The Problem: Ignorance and Injustice
Perhaps this, alone, explains the comfort of the general public of America—the lack of knowledge and experience of the sufferings of the world behind each political conflict. Despite having such a wide variety of means of communication, the average American has never seen the face of a starving six-year-old in Africa nor heard the story of a Christian Palestinian in Israel. In fact, some would go as far to ask why the child’s parents couldn’t get a job?

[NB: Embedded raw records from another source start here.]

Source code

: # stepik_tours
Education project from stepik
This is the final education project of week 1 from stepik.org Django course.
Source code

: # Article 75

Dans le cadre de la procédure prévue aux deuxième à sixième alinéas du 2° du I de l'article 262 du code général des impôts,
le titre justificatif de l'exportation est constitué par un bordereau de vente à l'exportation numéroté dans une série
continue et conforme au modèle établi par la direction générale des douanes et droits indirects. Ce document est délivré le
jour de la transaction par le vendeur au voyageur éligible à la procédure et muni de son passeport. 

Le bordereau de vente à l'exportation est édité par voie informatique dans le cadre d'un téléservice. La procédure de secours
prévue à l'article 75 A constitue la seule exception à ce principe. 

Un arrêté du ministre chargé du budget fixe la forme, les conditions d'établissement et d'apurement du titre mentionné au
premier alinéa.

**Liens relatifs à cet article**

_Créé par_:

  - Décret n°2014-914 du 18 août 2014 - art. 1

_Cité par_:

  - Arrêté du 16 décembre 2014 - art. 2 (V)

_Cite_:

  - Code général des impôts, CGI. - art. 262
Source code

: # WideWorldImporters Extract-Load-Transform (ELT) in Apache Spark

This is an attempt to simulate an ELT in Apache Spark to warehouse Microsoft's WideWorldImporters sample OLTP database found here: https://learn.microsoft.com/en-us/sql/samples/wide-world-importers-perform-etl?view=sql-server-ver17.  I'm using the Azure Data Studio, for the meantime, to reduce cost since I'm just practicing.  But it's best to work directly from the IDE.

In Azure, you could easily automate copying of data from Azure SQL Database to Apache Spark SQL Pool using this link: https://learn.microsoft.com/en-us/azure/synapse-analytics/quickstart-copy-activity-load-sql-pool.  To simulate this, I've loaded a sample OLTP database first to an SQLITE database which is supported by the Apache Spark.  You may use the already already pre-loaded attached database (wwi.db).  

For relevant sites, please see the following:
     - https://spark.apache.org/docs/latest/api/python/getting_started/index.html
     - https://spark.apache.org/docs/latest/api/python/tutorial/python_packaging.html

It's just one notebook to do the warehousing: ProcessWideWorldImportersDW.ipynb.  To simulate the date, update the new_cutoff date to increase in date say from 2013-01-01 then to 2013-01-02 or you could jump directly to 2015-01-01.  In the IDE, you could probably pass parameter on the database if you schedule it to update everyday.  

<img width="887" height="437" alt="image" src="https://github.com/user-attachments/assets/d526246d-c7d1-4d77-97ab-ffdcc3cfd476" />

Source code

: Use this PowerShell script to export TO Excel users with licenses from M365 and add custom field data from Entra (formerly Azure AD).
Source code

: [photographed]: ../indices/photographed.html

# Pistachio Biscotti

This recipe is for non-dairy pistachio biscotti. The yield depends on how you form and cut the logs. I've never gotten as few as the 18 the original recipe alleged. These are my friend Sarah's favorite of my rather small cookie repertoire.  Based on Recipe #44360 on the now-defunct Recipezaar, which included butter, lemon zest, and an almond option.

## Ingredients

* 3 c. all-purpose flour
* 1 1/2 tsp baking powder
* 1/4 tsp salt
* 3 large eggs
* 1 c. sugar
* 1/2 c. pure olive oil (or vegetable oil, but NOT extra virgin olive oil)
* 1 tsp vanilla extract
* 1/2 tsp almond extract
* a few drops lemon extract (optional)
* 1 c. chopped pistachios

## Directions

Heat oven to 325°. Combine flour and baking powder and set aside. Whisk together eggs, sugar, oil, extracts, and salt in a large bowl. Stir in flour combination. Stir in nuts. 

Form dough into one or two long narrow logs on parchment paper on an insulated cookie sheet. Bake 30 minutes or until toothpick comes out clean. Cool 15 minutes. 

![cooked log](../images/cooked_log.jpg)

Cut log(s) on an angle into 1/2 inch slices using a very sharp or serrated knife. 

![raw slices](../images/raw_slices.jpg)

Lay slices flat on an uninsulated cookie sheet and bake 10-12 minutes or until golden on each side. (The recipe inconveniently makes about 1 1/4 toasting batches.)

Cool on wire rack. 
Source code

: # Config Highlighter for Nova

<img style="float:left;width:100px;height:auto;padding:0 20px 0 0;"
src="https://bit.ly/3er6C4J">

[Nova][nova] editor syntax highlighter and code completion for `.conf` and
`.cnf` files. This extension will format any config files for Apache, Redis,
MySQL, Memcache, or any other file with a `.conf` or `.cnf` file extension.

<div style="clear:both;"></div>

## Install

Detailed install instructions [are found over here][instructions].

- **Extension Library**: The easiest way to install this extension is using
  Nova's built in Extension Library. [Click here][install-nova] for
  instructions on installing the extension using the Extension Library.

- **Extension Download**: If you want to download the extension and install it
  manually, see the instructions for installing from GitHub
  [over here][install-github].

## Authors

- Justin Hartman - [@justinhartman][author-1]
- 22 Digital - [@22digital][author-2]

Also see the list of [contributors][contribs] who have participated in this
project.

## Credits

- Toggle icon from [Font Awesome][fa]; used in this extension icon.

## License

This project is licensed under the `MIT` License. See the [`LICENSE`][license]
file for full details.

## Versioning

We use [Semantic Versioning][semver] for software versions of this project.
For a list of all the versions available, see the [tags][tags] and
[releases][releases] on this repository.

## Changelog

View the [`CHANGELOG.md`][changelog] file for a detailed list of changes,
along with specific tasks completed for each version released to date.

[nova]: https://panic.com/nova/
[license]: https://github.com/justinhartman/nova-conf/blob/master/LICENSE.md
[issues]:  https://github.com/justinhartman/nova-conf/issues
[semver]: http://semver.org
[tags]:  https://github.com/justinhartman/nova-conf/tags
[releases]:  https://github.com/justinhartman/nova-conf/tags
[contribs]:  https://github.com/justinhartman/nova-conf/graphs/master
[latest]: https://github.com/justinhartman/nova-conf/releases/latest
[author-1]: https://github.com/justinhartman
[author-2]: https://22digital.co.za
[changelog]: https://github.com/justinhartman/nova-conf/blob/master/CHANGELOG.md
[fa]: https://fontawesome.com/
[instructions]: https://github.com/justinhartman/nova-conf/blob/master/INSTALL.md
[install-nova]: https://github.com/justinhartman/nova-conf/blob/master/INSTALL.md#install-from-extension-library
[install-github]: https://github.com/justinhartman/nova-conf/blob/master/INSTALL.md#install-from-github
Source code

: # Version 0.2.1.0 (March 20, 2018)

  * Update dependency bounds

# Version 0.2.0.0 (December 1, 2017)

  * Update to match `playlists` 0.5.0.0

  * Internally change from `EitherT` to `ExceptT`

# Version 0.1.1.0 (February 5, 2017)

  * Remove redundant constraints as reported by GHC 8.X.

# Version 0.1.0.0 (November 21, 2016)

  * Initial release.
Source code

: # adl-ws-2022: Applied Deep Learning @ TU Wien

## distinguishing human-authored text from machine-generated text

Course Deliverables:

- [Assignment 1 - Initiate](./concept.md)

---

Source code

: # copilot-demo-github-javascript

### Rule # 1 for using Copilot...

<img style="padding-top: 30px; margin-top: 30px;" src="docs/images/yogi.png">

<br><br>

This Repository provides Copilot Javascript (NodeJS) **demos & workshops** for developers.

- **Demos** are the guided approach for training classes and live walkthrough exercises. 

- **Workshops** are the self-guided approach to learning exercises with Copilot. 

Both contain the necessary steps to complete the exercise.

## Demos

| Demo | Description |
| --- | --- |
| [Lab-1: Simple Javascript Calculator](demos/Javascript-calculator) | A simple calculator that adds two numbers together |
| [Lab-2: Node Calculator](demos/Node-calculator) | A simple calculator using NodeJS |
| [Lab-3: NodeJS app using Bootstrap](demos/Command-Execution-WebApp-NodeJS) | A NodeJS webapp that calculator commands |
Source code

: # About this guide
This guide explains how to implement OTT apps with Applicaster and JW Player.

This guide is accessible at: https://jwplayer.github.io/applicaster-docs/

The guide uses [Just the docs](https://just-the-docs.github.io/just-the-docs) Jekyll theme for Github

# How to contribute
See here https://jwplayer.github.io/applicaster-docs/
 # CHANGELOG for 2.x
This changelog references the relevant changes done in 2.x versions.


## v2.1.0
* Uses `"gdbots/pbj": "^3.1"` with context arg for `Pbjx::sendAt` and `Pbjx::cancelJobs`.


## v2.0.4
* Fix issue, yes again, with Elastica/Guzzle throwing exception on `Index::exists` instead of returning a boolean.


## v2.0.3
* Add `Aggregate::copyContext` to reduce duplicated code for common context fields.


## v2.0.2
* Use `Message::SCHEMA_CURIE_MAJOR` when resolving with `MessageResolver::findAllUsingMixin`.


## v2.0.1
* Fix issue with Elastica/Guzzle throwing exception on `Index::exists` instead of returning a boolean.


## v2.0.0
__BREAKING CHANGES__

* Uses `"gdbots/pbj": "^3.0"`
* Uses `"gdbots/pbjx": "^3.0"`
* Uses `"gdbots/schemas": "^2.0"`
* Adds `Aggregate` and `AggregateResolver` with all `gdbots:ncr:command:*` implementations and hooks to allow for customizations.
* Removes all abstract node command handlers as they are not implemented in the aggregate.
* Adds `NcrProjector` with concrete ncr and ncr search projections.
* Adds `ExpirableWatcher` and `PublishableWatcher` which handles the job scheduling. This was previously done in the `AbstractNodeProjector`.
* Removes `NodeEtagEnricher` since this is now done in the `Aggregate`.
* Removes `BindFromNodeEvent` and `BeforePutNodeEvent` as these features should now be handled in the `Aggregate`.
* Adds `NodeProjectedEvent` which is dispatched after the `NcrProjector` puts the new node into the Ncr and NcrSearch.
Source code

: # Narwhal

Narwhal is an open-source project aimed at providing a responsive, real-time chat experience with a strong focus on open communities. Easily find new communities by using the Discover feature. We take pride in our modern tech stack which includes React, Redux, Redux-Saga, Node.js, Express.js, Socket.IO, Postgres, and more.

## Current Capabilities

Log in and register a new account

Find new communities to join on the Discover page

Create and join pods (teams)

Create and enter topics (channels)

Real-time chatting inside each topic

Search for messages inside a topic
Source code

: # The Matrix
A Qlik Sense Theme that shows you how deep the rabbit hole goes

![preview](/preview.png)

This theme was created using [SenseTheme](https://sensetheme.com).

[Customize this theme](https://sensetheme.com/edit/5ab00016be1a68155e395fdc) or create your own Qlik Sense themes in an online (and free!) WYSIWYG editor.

As the article by Fred Van Geest pointed out, places like Nicaragua, a starving and hurting nation, are serving as “warnings” of what happens in the unfortunate circumstance that a government might take a position, fail and, as punishment, its people suffer, hunger, and are punished. In such circumstances, one must, in fact, ask just who is being punished and is this punishment, in any sense, just?
The first step, before one ever defines justice, is to define injustice, knowing the problems and the issues. As I was preparing, my mind was bombarded with more questions than answers and it was during one of these mental battles that a certain scene came to my mind. Over Christmas break I was discussing some issues that were rather argumentative through my school district which revolved around a new (and Jewish) district superintendent who had outraged many parents when he refused to allow certain traditional Christmas celebrations and festivities. My stepbrother, who is commonly influenced by the prejudices of his father, made a derogatory statement towards Jews and, in response, my step-mom became flustered and told him to be careful. “The Jews are God’s chosen people.”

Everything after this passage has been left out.